According to them, all the GENCOs have the infrastructure and trained manpower in place to operate the plants. Rather, they have pointed out that ironically most of the manpower employed by the Independent Power Producers (IPPs) has been trained on the WAPDA power plants.
It may be noted that a recent reported submitted to the government has noted that 16 plants of IPPs had invested a combined capital of Rs51.80bn under the 1994 Power Policy and have so far earned more than Rs415bn in profit while taking out dividends in excess of Rs310bn. Most of the IPPs had an investment payback period of two to four years, profits generated were as high as 18.26 times the investment and dividends are taken out as high as 22 times the investment. Six companies earned an average annual return on equity (ROE) between 60-79pc and four companies earned ROE of around 40pc.
PEPCO sources said the GENCOs can meet the country's power requirement in peak summer after the addition of Neelum Jhelum Hydro Power and the extension of the Tarbela dam. Similarly, they have stressed on shifting the coal power plants to THAR coal with revised Internal Rate of Returns (IRRs) in accordance with the per tariff approved by National Electric Power Regulatory Authority (NEPRA). They said the Guddu plant is operational despite being a GENCO, which means it is in the merit order.
They said the national crime of giving priority to IPPs in the name of efficiency was committed by the Musharraf government in collaboration with the Oil Marketing Companies (OMCs) when gas quotas from all national power plants were diverted to IPPs and even installation of captive powers in the textile sector were encouraged. They said the village gasification in south Punjab and Sindh was expanded at that time and most of GPPs had become idle.
They said the IPPs are a burden on national exchequer and are draining dollars without generating a single unit of power in the name of capacity payment and IRR.
When pointed out that merit order set for the power plants, sources said the order of preference for a unit to be operational is still discretion of National Power Construction Corporation (NPCC). They said the IPPs installed in the recent past are more efficient than those installed in the past. The same is true for the RLNG plants; they said and added that an out of box solution with drastic changes in the power generation paradigm, and in the interest of GENCO power plants in Guddu, Jamshoro, and Muzaffargarh, is required to save our national assets.

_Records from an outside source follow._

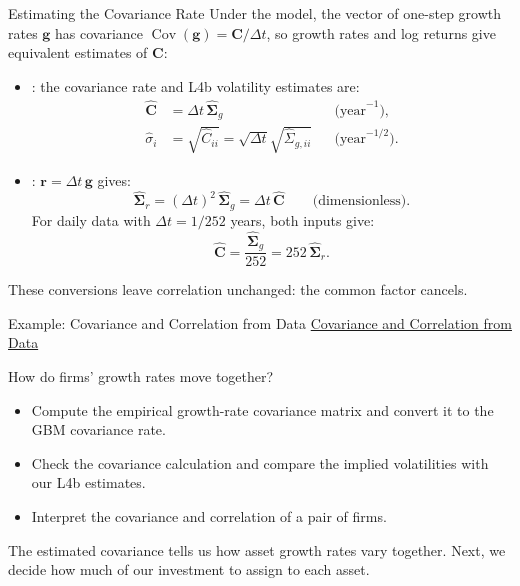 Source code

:\documentclass[aspectratio=169,11pt]{beamer}
\newcommand{\Cov}{\operatorname{Cov}}
\newcommand{\bC}{\mathbf{C}}
\newcommand{\bg}{\mathbf{g}}
\newcommand{\Sg}{\hat{\boldsymbol{\Sigma}}_{g}}
\newcommand{\Ch}{\hat{\mathbf{C}}}
\begin{document}
\begin{frame}{Estimating the Covariance Rate}
  Under the model, the vector of one-step growth rates $\bg$ has covariance $\Cov(\bg)=\bC/\Delta t$,
  so growth rates and log returns give equivalent estimates of $\bC$:

  \vspace{0.4em}
  \begin{itemize}\setlength{\itemsep}{0.65em}
    \item {}: the covariance rate and L4b volatility estimates are:
      \[
        \begin{aligned}
          \Ch&=\Delta t\,\Sg
            &&\text{(year}^{-1}\text{)},\\[0.4em]
          \hat\sigma_i&=\sqrt{\hat C_{ii}}
            =\sqrt{\Delta t}\sqrt{\hat\Sigma_{g,ii}}
            &&\text{(year}^{-1/2}\text{)}.
        \end{aligned}
      \]
    \item {}: $\mathbf r=\Delta t\,\bg$ gives:
      \[
        \hat{\boldsymbol\Sigma}_r=(\Delta t)^2\,\Sg=\Delta t\,\Ch
        \qquad\text{(dimensionless).}
      \]
      For daily data with $\Delta t=1/252$ years, both inputs give:
      \[
        \Ch=\frac{\Sg}{252}=252\,\hat{\boldsymbol\Sigma}_r.
      \]
  \end{itemize}
  These conversions leave correlation unchanged: the common factor cancels.
\end{frame}

\begin{frame}{Example: Covariance and Correlation from Data}
\textbf{}
\href{https://github.com/varnerlab/CHEME-5660-CourseRepository-Fall-2026/blob/main/lectures/week-5/L5b/CHEME-5660-L5b-Example-CovarianceMatrix-Fall-2026.ipynb}{Covariance and Correlation from Data}

\vspace{0.8em}
How do firms' growth rates move together?

\vspace{0.6em}
\begin{itemize}\setlength{\itemsep}{0.6em}
  \item Compute the empirical growth-rate covariance matrix and convert it
    to the GBM covariance rate.
  \item Check the covariance calculation and compare the implied volatilities
    with our L4b estimates.
  \item Interpret the covariance and correlation of a pair of firms.
\end{itemize}

\vspace{0.7em}
The estimated covariance tells us how asset growth rates vary together.
Next, we decide how much of our investment to assign to each asset.
\end{frame}
\end{document}
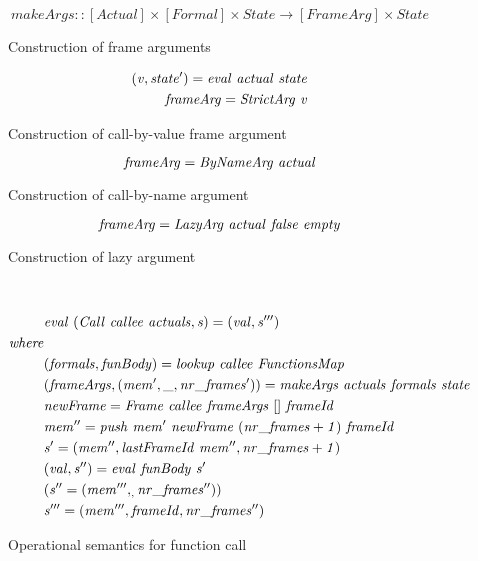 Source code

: \documentclass[diploma]{softlab-thesis}
\begin{document}
\begin{figure}[htp]
  \[ \mathit{makeArgs :: [Actual] \times [Formal] \times State \rightarrow [FrameArg] \times State} \]
\caption{Construction of frame arguments\label{fig:makeArgs}}
\end{figure}
\begin{figure}[htp]
  \begin{align*}
    \mathit{(v, state') = eval \hfill\ actual \hfill\ state} \\
    \mathit{frameArg = StrictArg \hfill\ v}
  \end{align*}
\caption{Construction of call-by-value frame argument\label{fig:makeCBVArg}}
\end{figure}
\begin{figure}[htp]
  \[ 
    \mathit{frameArg = ByNameArg \hfill\ actual} 
  \] 
\caption{Construction of call-by-name argument\label{fig:makeCBNArg}}
\end{figure}
\begin{figure}[htp]
  \[
    \mathit{frameArg = LazyArg \hfill\ actual \hfill\ false \hfill\ empty} 
  \]
\caption{Construction of lazy argument\label{lazyArgConstruction}}
\end{figure} ~
\begin{figure}[htp]
  \begin{align*}
    & \mathit{eval \hfill\ (Call \hfill\ callee \hfill\ actuals, s) = (val, s''')} \\
    \mathit{where} & \\
    & \mathit{(formals, funBody) = lookup \hfill\ callee \hfill\ FunctionsMap} \\
    & \mathit{(frameArgs, (mem', \_, nr\_frames')) = makeArgs \hfill\ actuals \hfill\ formals  \hfill\ state} \\
    & \mathit{newFrame = Frame \hfill\ callee \hfill\ frameArgs \hfill\ [] \hfill\ frameId} \\
    & \mathit{mem'' = push \hfill\ mem' \hfill\ newFrame \hfill\ (nr\_frames + 1) \hfill\ frameId} \\
    & \mathit{s' = (mem'', lastFrameId \hfill\ mem'', nr\_frames + 1)} \\
    & \mathit{(val, s'') = eval \hfill\ funBody \hfill\ s'} \\
    & \mathit{(s'' = (mem''', _, nr\_frames''))} \\
    & \mathit{s''' = (mem''', frameId, nr\_frames'')}
  \end{align*}
\caption{Operational semantics for function call\label{fig:functionCall}}
\end{figure}
\end{document}

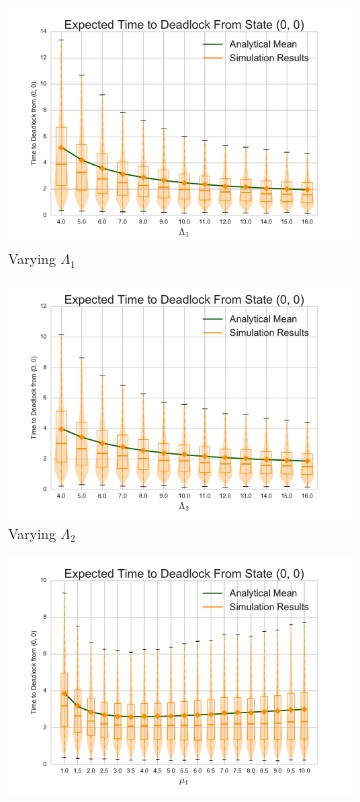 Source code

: \documentclass{article}
\numberwithin{equation}{section}
\begin{document}
\begin{figure}[!htbp]
  \begin{subfigure}[b]{0.333\textwidth}
    \includegraphics[width=\textwidth]{images/varyL1_2Nms}
    \caption{Varying $\Lambda_1$}
    \label{fig:2Nms_L1}
  \end{subfigure}
  \begin{subfigure}[b]{0.333\textwidth}
    \includegraphics[width=\textwidth]{images/varyL2_2Nms}
    \caption{Varying $\Lambda_2$}
    \label{fig:2Nms_L2}
  \end{subfigure}
  \begin{subfigure}[b]{0.333\textwidth}
    \includegraphics[width=\textwidth]{images/varymu1_2Nms}

\end{subfigure}
\end{figure}
\end{document}
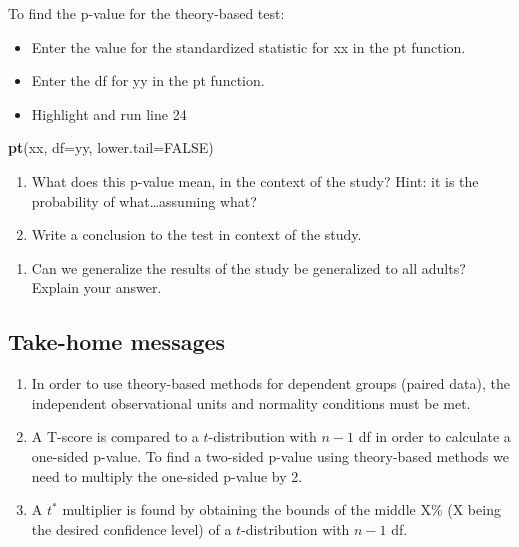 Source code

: \documentclass[
]{report}
\newenvironment{Shaded}{\begin{snugshade}}{\end{snugshade}}
\newcommand{\AttributeTok}[1]{\textcolor[rgb]{0.13,0.29,0.53}{#1}}
\newcommand{\ConstantTok}[1]{\textcolor[rgb]{0.56,0.35,0.01}{#1}}
\newcommand{\FunctionTok}[1]{\textcolor[rgb]{0.13,0.29,0.53}{\textbf{#1}}}
\newcommand{\NormalTok}[1]{#1}
\providecommand{\tightlist}{%
  \setlength{\itemsep}{0pt}\setlength{\parskip}{0pt}}
\begin{document}
To find the p-value for the theory-based test:

\begin{itemize}
\item
  Enter the value for the standardized statistic for xx in the pt function.
\item
  Enter the df for yy in the pt function.
\item
  Highlight and run line 24
\end{itemize}

\begin{Shaded}
\begin{Highlighting}[]
\FunctionTok{pt}\NormalTok{(xx, }\AttributeTok{df=}\NormalTok{yy, }\AttributeTok{lower.tail=}\ConstantTok{FALSE}\NormalTok{)}
\end{Highlighting}
\end{Shaded}

\begin{enumerate}
\def\labelenumi{\arabic{enumi}.}
\setcounter{enumi}{11}
\item
  What does this p-value mean, in the context of the study? Hint: it is the probability of what\ldots assuming what?
  \vspace{1in}
\item
  Write a conclusion to the test in context of the study.
\end{enumerate}

\vspace{0.6in}

\begin{enumerate}
\def\labelenumi{\arabic{enumi}.}
\setcounter{enumi}{13}
\tightlist
\item
  Can we generalize the results of the study be generalized to all adults? Explain your answer.
\end{enumerate}

\vspace{0.5in}

\subsection{Take-home messages}\label{take-home-messages-12}

\begin{enumerate}
\def\labelenumi{\arabic{enumi}.}
\item
  In order to use theory-based methods for dependent groups (paired data), the independent observational units and normality conditions must be met.
\item
  A T-score is compared to a \(t\)-distribution with \(n - 1\) df in order to calculate a one-sided p-value. To find a two-sided p-value using theory-based methods we need to multiply the one-sided p-value by 2.
\item
  A \(t^*\) multiplier is found by obtaining the bounds of the middle X\% (X being the desired confidence level) of a \(t\)-distribution with \(n - 1\) df.
\end{enumerate}
\end{document}
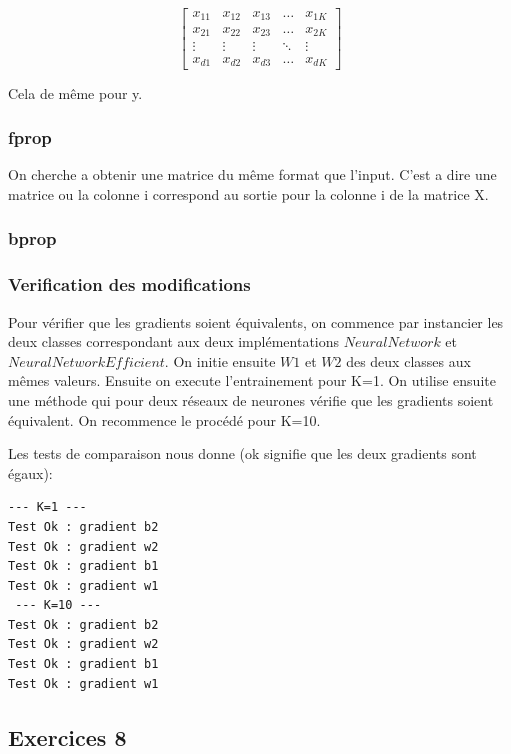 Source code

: \documentclass[a4paper,11pt]{article}
\begin{document}
\[
\begin{bmatrix}
    x_{11} & x_{12} & x_{13} & \dots  & x_{1K} \\
    x_{21} & x_{22} & x_{23} & \dots  & x_{2K} \\
    \vdots & \vdots & \vdots & \ddots & \vdots \\
    x_{d1} & x_{d2} & x_{d3} & \dots  & x_{dK}
\end{bmatrix}
\]

Cela de même pour y.

\subsubsection{fprop}

On cherche a obtenir une matrice du même format que l'input. C'est a dire une matrice ou la colonne i correspond au sortie pour la colonne i de la matrice X.

\subsubsection{bprop}


\subsubsection{Verification des modifications}
Pour vérifier que les gradients soient équivalents, on commence par instancier les deux classes correspondant aux deux implémentations $NeuralNetwork$ et $NeuralNetworkEfficient$. On initie ensuite $W1$ et $W2$ des deux classes aux mêmes valeurs. Ensuite on execute l'entrainement pour K=1. On utilise ensuite une méthode qui pour deux réseaux de neurones vérifie que les gradients soient équivalent. On recommence le procédé pour K=10.

Les tests de comparaison nous donne (ok signifie que les deux gradients sont égaux):

\begin{verbatim}
--- K=1 ---
Test Ok : gradient b2
Test Ok : gradient w2
Test Ok : gradient b1
Test Ok : gradient w1
 --- K=10 ---
Test Ok : gradient b2
Test Ok : gradient w2
Test Ok : gradient b1
Test Ok : gradient w1
\end{verbatim}


\subsection{Exercices 8}
\end{document}
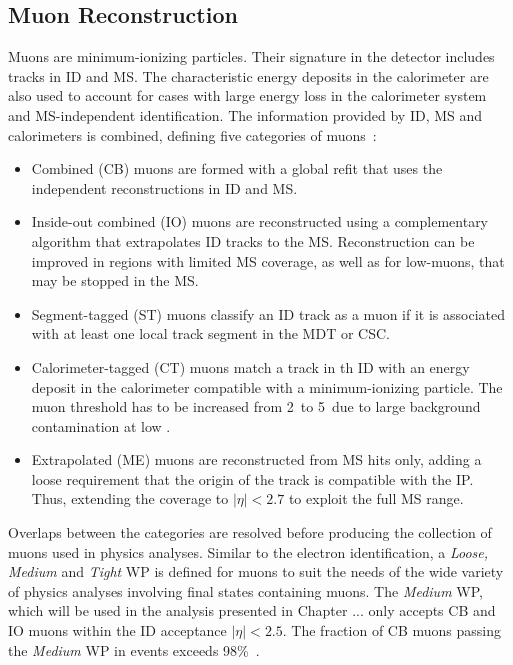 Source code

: 
\subsection{Muon Reconstruction}
\label{sec:reco:mu}
Muons are minimum-ionizing particles.
Their signature in the detector includes tracks in ID and MS.
The characteristic
energy deposits in the calorimeter are also used to account for cases with large energy loss
in the calorimeter system and MS-independent identification.
The information provided by ID, MS and calorimeters is combined, defining five categories of muons~\cite{MUON-2018-03}:
\begin{itemize}
    \item Combined (CB) muons are formed with a global refit that uses the independent
    reconstructions in ID and MS.
    \item Inside-out combined (IO) muons are reconstructed using a complementary
    algorithm that extrapolates ID tracks to the MS. Reconstruction can be improved in regions with limited MS coverage, as well as for low-\pt muons, that may be stopped in the MS.
    \item Segment-tagged (ST) muons classify an ID track as a muon if it is associated with
    at least one local track segment in the MDT or CSC.
    \item Calorimeter-tagged (CT) muons match a track in th ID with an energy deposit in the
    calorimeter compatible with a minimum-ionizing particle. The muon \pt threshold has to be increased from 2~\GeV to 5~\GeV due to large background contamination at low \pt.
    \item Extrapolated (ME) muons are reconstructed from MS hits only, adding a loose
    requirement that the origin of the track is compatible with the IP. Thus, extending the coverage to $|\eta|< 2.7$ to exploit the full MS range. 
\end{itemize}
Overlaps between the categories are resolved before producing the collection of muons used in physics analyses.
Similar to the electron identification, a \textit{Loose, Medium} and \textit{Tight} WP is defined for muons to suit the needs of the wide variety of physics analyses involving final states containing muons.
The \textit{Medium} WP, which will be used in the analysis presented in Chapter ...
only accepts CB and IO muons within the ID acceptance $|\eta|<2.5$.
The fraction of CB muons passing the \textit{Medium} WP in \ttbar events exceeds 98\%~\cite{MUON-2018-03}.

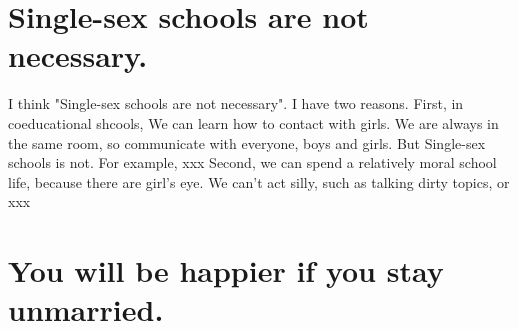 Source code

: \documentclass[11pt]{jsarticle}
\begin{document}
\section{Single-sex schools are not necessary.}
I think "Single-sex schools are not necessary". I have two reasons.
First, in coeducational shcools, We can learn how to contact with girls.
We are always in the same room, so communicate with everyone, boys and girls.
But Single-sex schools is not. 
For example, xxx
Second, we can spend a relatively moral school life, because there are girl's eye.
We can't act silly, such as talking dirty topics, or xxx

\section{You will be happier if you stay unmarried.}
\end{document}
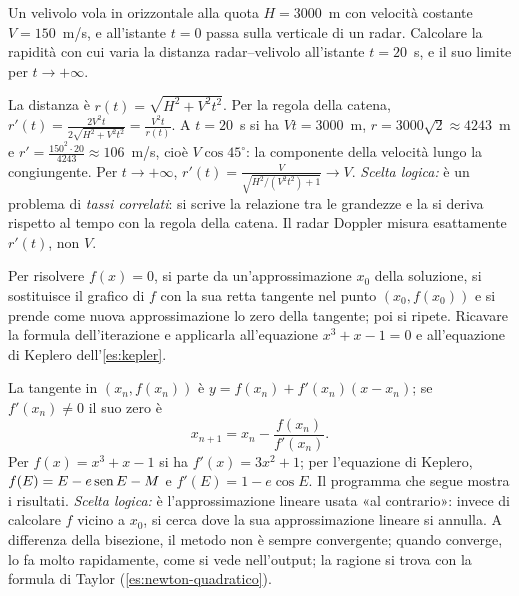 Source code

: \begin{esercizio}
Un velivolo vola in orizzontale alla quota $H=3000$~m con velocità costante
$V=150$~m/s, e all'istante $t=0$ passa sulla verticale di un radar. Calcolare la rapidità
con cui varia la distanza radar--velivolo all'istante $t=20$~s, e il suo limite per
$t\to+\infty$.
\begin{soluzione}
La distanza è $r(t)=\sqrt{H^{2}+V^{2}t^{2}}$. Per la regola della catena,
$r'(t)=\frac{2V^{2}t}{2\sqrt{H^{2}+V^{2}t^{2}}}=\frac{V^{2}t}{r(t)}$. A $t=20$~s si ha
$Vt=3000$~m, $r=3000\sqrt2\approx4243$~m e $r'=\frac{150^{2}\cdot20}{4243}\approx106$~m/s, cioè
$V\cos45^{\circ}$: la componente della velocità lungo la congiungente. Per $t\to+\infty$,
$r'(t)=\frac{V}{\sqrt{H^{2}/(V^{2}t^{2})+1}}\to V$. \emph{Scelta logica:} è un problema di
\emph{tassi correlati}: si scrive la relazione tra le grandezze e la si deriva rispetto al
tempo con la regola della catena. Il radar Doppler misura esattamente $r'(t)$, non $V$.
\end{soluzione}
\end{esercizio}

\begin{esercizio}\label{es:newton}
Per risolvere $f(x)=0$, si parte da un'approssimazione $x_{0}$ della soluzione, si sostituisce
il grafico di $f$ con la sua retta tangente nel punto $(x_{0},f(x_{0}))$ e si prende come
nuova approssimazione lo zero della tangente; poi si ripete. Ricavare la formula
dell'iterazione e applicarla all'equazione $x^{3}+x-1=0$ e all'equazione di Keplero
dell'\cref{es:kepler}.
\begin{soluzione}
La tangente in $(x_{n},f(x_{n}))$ è $y=f(x_{n})+f'(x_{n})(x-x_{n})$; se $f'(x_{n})\neq0$ il suo
zero è
\[
  x_{n+1}=x_{n}-\frac{f(x_{n})}{f'(x_{n})}.
\]
Per $f(x)=x^{3}+x-1$ si ha $f'(x)=3x^{2}+1$; per l'equazione di Keplero,
$f(E)=E-e\sen E-M$ e $f'(E)=1-e\cos E$. Il programma che segue mostra i risultati.
\emph{Scelta logica:} è l'approssimazione lineare usata «al contrario»: invece di calcolare
$f$ vicino a $x_{0}$, si cerca dove la sua approssimazione lineare si annulla. A differenza
della bisezione, il metodo non è sempre convergente; quando converge, lo fa molto
rapidamente, come si vede nell'output; la ragione si trova con la formula di Taylor
(\cref{es:newton-quadratico}).
\end{soluzione}
\end{esercizio}

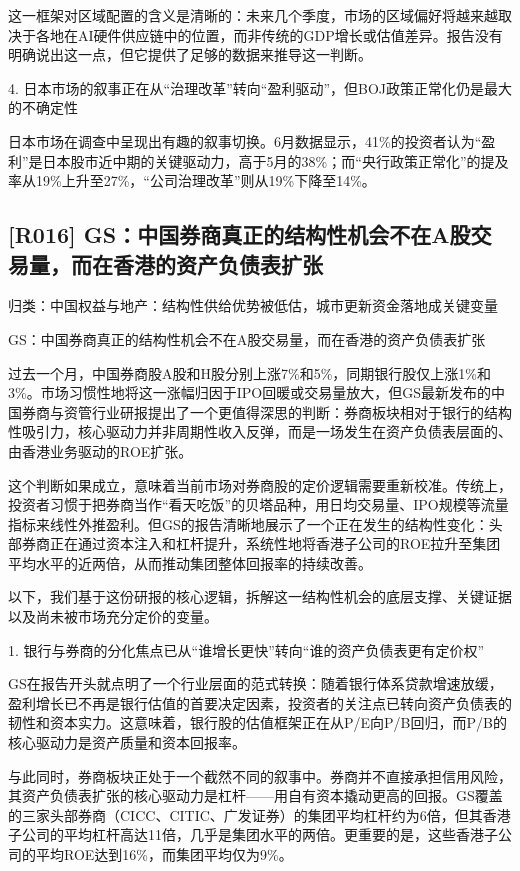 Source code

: \documentclass[11pt]{ctexart}
\begin{document}
这一框架对区域配置的含义是清晰的：未来几个季度，市场的区域偏好将越来越取决于各地在AI硬件供应链中的位置，而非传统的GDP增长或估值差异。报告没有明确说出这一点，但它提供了足够的数据来推导这一判断。

4. 日本市场的叙事正在从“治理改革”转向“盈利驱动”，但BOJ政策正常化仍是最大的不确定性

日本市场在调查中呈现出有趣的叙事切换。6月数据显示，41\%的投资者认为“盈利”是日本股市近中期的关键驱动力，高于5月的38\%；而“央行政策正常化”的提及率从19\%上升至27\%，“公司治理改革”则从19\%下降至14\%。

\subsection{[R016] GS：中国券商真正的结构性机会不在A股交易量，而在香港的资产负债表扩张}
{\small\color{refgray}归类：中国权益与地产：结构性供给优势被低估，城市更新资金落地成关键变量}

GS：中国券商真正的结构性机会不在A股交易量，而在香港的资产负债表扩张

过去一个月，中国券商股A股和H股分别上涨7\%和5\%，同期银行股仅上涨1\%和3\%。市场习惯性地将这一涨幅归因于IPO回暖或交易量放大，但GS最新发布的中国券商与资管行业研报提出了一个更值得深思的判断：券商板块相对于银行的结构性吸引力，核心驱动力并非周期性收入反弹，而是一场发生在资产负债表层面的、由香港业务驱动的ROE扩张。

这个判断如果成立，意味着当前市场对券商股的定价逻辑需要重新校准。传统上，投资者习惯于把券商当作“看天吃饭”的贝塔品种，用日均交易量、IPO规模等流量指标来线性外推盈利。但GS的报告清晰地展示了一个正在发生的结构性变化：头部券商正在通过资本注入和杠杆提升，系统性地将香港子公司的ROE拉升至集团平均水平的近两倍，从而推动集团整体回报率的持续改善。

以下，我们基于这份研报的核心逻辑，拆解这一结构性机会的底层支撑、关键证据以及尚未被市场充分定价的变量。

1. 银行与券商的分化焦点已从“谁增长更快”转向“谁的资产负债表更有定价权”

GS在报告开头就点明了一个行业层面的范式转换：随着银行体系贷款增速放缓，盈利增长已不再是银行估值的首要决定因素，投资者的关注点已转向资产负债表的韧性和资本实力。这意味着，银行股的估值框架正在从P/E向P/B回归，而P/B的核心驱动力是资产质量和资本回报率。

与此同时，券商板块正处于一个截然不同的叙事中。券商并不直接承担信用风险，其资产负债表扩张的核心驱动力是杠杆——用自有资本撬动更高的回报。GS覆盖的三家头部券商（CICC、CITIC、广发证券）的集团平均杠杆约为6倍，但其香港子公司的平均杠杆高达11倍，几乎是集团水平的两倍。更重要的是，这些香港子公司的平均ROE达到16\%，而集团平均仅为9\%。
\end{document}
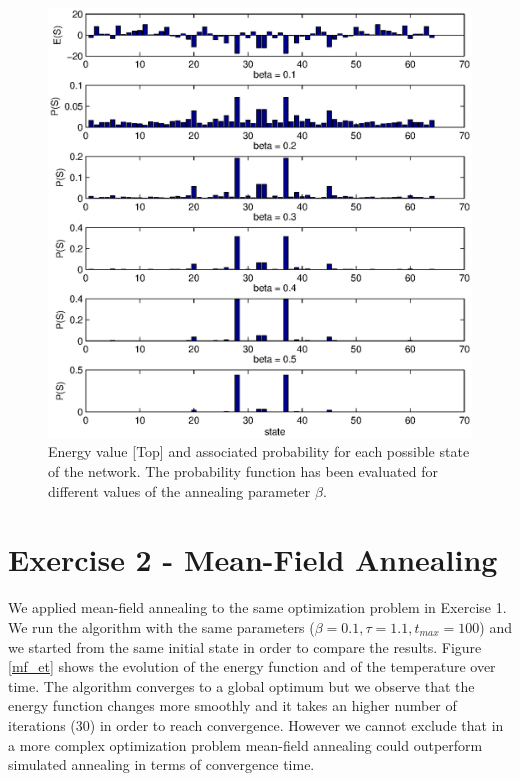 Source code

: \documentclass[a4paper,english]{article}
\begin{document}
\begin{figure}[h!]
\centering
\includegraphics[scale = 1]{ex1_annealing_bar.eps}
\caption{Energy value [Top] and associated probability for each possible state of the network. The probability function has been evaluated for different values of the annealing parameter $\beta$.}
\label{bar}
\end{figure}

\clearpage
\section*{Exercise 2 - Mean-Field Annealing}
We applied mean-field annealing to the same optimization problem in Exercise 1. We run the algorithm with the same parameters ($\beta = 0.1, \tau = 1.1, t_{max} = 100$) and we started from the same initial state in order to compare the results. Figure \ref{mf_et} shows the evolution of the energy function and of the temperature over time. The algorithm converges to a global optimum but  we observe that the energy function changes more smoothly and it takes an higher number of iterations (30) in order to reach convergence. However we cannot exclude that in a more complex optimization problem mean-field annealing could outperform simulated annealing in terms of convergence time. 
\end{document}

According to reliable PEPCO sources, a paper for the enhancement of public sector generation to 10,000 megawatts was prepared back in 2009, but the Ministry of Water and Power had turned it down.
Most of the GENCOs were originally furnace oil-based but they were converted on gas by the government. Therefore, all these power plants can run on gas, furnace as well as on the dual fuel. Re-powering of these plants is costlier due to unwanted delays in timely BMR.